C’est le cas de l’auteure Isabela Figueiredo avec son roman Carnet de mémoires coloniales publié par les éditions Chandeigne en septembre dernier. Dans ce récit biographique, elle revient sur son enfance à Maputo (anciennement Lourenço Marques) en abordant, à travers une figure paternelle machiste et raciste, la réalité de la colonisation au Mozambique à la fin des années 70. Fille d’un père électricien et d’une mère au foyer, Isabela vient d’un milieu modeste, les parents s’étant exilés pour échapper à la rudesse de leur vie au Portugal. L’écrivaine, rapatriée en 1974, revient ici sur des années de « suprématie blanche » qu’elle a côtoyée de très près.
« Un livre était une terre de justice. […] Les livres pouvaient contenir du sordide, de la méchanceté, de la misère extrême mais à un certain moment, surgissait une forme de rédemption. »
Au-delà de la dénonciation brute des conditions du peuple mozambicain à ce moment-là, l’auteure dit aussi l’injustice, l’illégitimité et la violence d’un tel système. Elle raconte la fillette qu’elle était et qui cherchait à nommer son identité. Car bien que Portugaise – et par conséquent fille de colon – c’est au Mozambique que la jeune Isabela se sent appartenir, la seule terre qu’elle connaisse.
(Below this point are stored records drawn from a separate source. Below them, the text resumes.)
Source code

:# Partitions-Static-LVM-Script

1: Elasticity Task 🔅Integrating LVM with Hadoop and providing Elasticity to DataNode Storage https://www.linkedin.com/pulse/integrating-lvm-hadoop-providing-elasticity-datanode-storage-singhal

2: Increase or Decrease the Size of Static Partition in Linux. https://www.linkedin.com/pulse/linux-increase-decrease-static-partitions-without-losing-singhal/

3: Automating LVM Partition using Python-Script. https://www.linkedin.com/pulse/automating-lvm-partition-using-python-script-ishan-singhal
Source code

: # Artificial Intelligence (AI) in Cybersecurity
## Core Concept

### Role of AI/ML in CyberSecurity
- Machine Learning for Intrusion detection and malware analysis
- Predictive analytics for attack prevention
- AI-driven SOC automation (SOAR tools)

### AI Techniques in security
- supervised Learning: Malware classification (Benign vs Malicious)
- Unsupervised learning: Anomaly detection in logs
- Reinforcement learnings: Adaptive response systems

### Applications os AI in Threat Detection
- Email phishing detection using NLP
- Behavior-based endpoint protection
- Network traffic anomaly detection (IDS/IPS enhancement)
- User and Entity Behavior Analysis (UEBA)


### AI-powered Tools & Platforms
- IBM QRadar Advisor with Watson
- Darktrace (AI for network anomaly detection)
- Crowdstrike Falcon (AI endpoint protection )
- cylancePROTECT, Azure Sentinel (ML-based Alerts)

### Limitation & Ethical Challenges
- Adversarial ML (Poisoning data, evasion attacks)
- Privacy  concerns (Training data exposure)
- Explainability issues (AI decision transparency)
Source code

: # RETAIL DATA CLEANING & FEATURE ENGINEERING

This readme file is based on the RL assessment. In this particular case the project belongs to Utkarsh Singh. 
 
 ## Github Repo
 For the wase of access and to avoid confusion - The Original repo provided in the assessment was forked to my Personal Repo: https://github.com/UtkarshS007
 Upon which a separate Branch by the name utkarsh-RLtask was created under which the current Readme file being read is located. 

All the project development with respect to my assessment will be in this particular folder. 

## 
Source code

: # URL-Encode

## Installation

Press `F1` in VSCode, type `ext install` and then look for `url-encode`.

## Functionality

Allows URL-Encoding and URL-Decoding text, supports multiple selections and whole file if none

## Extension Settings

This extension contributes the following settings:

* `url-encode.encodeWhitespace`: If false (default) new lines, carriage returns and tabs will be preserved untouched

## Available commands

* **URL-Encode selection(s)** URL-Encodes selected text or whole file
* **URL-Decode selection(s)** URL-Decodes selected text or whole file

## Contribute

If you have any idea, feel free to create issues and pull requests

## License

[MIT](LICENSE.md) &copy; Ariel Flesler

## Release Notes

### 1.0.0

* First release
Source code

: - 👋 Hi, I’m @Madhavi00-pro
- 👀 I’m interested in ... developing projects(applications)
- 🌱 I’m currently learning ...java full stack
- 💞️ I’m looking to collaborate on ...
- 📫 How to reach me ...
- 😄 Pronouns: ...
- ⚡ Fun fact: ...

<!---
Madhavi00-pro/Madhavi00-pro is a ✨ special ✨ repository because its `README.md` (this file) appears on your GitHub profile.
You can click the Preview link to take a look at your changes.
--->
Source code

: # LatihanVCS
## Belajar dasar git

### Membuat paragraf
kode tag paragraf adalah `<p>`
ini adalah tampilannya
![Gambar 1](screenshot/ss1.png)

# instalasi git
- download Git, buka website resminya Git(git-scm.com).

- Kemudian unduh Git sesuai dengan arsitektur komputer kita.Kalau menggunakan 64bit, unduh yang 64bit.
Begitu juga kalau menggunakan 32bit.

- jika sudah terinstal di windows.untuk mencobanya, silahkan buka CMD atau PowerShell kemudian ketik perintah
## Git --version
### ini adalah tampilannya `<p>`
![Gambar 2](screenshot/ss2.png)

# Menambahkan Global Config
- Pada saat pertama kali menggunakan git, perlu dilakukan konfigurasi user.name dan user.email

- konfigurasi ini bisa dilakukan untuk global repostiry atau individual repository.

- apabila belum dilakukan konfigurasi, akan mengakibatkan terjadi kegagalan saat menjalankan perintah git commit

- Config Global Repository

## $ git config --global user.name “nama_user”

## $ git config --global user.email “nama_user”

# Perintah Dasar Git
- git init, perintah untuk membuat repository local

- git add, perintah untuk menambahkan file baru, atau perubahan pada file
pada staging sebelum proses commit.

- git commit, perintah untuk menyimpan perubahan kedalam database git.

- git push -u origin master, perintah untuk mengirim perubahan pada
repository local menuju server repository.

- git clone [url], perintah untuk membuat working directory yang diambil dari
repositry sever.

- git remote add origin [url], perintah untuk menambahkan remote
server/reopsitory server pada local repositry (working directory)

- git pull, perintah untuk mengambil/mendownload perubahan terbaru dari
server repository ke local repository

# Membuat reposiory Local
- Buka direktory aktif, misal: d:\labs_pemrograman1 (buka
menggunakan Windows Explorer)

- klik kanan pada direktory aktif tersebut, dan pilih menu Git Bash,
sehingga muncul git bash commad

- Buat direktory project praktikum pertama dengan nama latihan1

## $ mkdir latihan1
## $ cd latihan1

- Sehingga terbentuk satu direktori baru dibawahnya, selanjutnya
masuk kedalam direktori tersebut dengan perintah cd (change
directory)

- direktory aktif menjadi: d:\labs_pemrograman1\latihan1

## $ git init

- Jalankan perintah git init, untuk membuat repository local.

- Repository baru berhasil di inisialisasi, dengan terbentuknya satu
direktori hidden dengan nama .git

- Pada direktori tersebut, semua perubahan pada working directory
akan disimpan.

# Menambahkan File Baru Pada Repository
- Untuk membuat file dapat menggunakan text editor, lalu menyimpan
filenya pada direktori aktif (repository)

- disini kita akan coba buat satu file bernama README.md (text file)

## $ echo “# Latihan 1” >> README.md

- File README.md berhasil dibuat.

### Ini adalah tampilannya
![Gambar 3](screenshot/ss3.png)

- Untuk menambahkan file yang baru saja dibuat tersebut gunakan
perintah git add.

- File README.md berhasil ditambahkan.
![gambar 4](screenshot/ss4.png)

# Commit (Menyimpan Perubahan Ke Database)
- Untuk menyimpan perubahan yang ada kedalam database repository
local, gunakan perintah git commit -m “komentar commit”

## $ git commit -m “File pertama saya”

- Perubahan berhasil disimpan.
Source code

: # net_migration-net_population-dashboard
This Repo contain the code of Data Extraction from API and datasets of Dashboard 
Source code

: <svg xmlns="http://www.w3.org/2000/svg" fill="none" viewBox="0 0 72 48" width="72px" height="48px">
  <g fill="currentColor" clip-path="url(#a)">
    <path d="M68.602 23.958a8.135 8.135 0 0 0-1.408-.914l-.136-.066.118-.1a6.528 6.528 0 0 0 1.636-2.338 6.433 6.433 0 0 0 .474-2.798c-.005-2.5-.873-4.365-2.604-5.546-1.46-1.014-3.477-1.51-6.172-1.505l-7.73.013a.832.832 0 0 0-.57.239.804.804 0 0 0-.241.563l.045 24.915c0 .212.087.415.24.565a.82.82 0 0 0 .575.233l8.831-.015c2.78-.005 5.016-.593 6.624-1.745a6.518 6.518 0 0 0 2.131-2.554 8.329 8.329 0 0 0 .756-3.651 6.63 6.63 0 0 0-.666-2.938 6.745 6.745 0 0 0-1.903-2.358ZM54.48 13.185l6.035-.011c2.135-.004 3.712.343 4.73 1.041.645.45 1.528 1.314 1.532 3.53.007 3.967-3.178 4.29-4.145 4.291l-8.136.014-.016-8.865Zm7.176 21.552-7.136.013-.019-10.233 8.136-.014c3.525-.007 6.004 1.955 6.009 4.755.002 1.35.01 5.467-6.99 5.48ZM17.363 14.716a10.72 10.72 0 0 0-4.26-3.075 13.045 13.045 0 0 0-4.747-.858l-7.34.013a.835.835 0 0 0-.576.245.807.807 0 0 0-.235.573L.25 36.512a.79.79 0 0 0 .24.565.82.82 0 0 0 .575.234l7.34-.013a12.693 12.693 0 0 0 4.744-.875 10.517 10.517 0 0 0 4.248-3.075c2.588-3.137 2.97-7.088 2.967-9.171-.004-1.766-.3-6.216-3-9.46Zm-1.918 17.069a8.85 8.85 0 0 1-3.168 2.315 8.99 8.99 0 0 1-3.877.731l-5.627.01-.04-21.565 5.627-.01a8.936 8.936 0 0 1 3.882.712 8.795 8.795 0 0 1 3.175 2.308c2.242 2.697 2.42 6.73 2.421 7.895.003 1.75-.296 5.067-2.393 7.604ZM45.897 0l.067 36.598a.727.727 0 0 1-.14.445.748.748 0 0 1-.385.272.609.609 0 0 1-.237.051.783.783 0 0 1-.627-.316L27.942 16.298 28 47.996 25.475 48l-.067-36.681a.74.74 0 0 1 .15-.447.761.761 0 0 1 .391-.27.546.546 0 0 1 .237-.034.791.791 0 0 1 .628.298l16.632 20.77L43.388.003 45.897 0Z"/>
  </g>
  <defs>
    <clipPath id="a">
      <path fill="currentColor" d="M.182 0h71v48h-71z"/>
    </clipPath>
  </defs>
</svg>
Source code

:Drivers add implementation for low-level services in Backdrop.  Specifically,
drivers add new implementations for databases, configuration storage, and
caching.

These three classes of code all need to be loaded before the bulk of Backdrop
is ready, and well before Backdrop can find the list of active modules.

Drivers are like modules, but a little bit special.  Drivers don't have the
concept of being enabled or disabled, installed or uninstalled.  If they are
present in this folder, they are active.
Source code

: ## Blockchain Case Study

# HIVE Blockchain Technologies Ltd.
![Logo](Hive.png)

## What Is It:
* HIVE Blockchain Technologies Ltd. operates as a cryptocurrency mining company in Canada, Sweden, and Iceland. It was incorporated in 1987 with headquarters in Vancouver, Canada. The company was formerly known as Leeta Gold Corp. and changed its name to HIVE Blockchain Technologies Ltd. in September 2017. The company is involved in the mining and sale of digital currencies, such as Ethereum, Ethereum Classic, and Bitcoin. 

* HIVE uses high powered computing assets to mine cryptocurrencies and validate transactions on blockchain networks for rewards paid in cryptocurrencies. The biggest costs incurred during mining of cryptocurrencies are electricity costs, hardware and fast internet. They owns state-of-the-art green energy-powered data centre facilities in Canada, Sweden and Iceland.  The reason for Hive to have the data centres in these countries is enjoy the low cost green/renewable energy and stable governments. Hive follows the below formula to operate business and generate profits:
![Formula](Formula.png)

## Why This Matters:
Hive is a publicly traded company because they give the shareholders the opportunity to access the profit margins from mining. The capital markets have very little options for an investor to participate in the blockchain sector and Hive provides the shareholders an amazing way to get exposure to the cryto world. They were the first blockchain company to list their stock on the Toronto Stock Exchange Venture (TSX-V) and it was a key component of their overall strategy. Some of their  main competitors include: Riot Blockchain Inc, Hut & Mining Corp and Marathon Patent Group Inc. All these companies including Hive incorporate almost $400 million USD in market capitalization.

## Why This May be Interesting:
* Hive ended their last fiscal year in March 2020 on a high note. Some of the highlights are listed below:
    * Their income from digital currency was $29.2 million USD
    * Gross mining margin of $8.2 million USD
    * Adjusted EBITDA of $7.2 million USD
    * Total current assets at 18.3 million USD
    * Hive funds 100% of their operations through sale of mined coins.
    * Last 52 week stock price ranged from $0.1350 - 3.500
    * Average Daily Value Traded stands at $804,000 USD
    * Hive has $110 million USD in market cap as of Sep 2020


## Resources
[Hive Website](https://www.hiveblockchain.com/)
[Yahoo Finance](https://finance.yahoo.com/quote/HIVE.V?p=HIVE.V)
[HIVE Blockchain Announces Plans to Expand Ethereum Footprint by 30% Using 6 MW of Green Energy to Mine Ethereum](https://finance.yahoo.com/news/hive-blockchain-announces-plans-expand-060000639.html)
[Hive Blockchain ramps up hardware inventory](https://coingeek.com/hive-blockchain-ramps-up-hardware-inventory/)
Ce qu’il convient alors de pointer, et que l’auteure illustre à merveille, c’est la marginalité de cette identité. La mise en avant des décalages dans la construction identitaire sont comme un leitmotiv dans ce texte extrêmement fort et bouleversant. Isabela Figueiredo expose une identité explosée, plurielle, éparpillée dans l’espace, le temps et l’imaginaire qui résonne en tous ceux qui ont connu les joies – et parfois les tristesses – d’avoir une double-culture car « qui n’a pas eu à laisser quelque part les multiples passions de son cœur ? »
La thématique du livre, l’approche inédite du colonialisme et l’écriture crue d’Isabela Figueiredo font de Carnet de mémoires coloniales un livre coup de poing, qui brise les tabous. Porté par une traduction parfaitement juste et grave du portugais par Myriam Benarroch et Nathalie Meyroune, ce récit est l’Histoire de tous les expatriés, des persécutés et des oubliés. Un devoir de mémoire crucial.
Carnet de mémoires coloniales, Isabela Figueiredo, Chandeigne, 2021.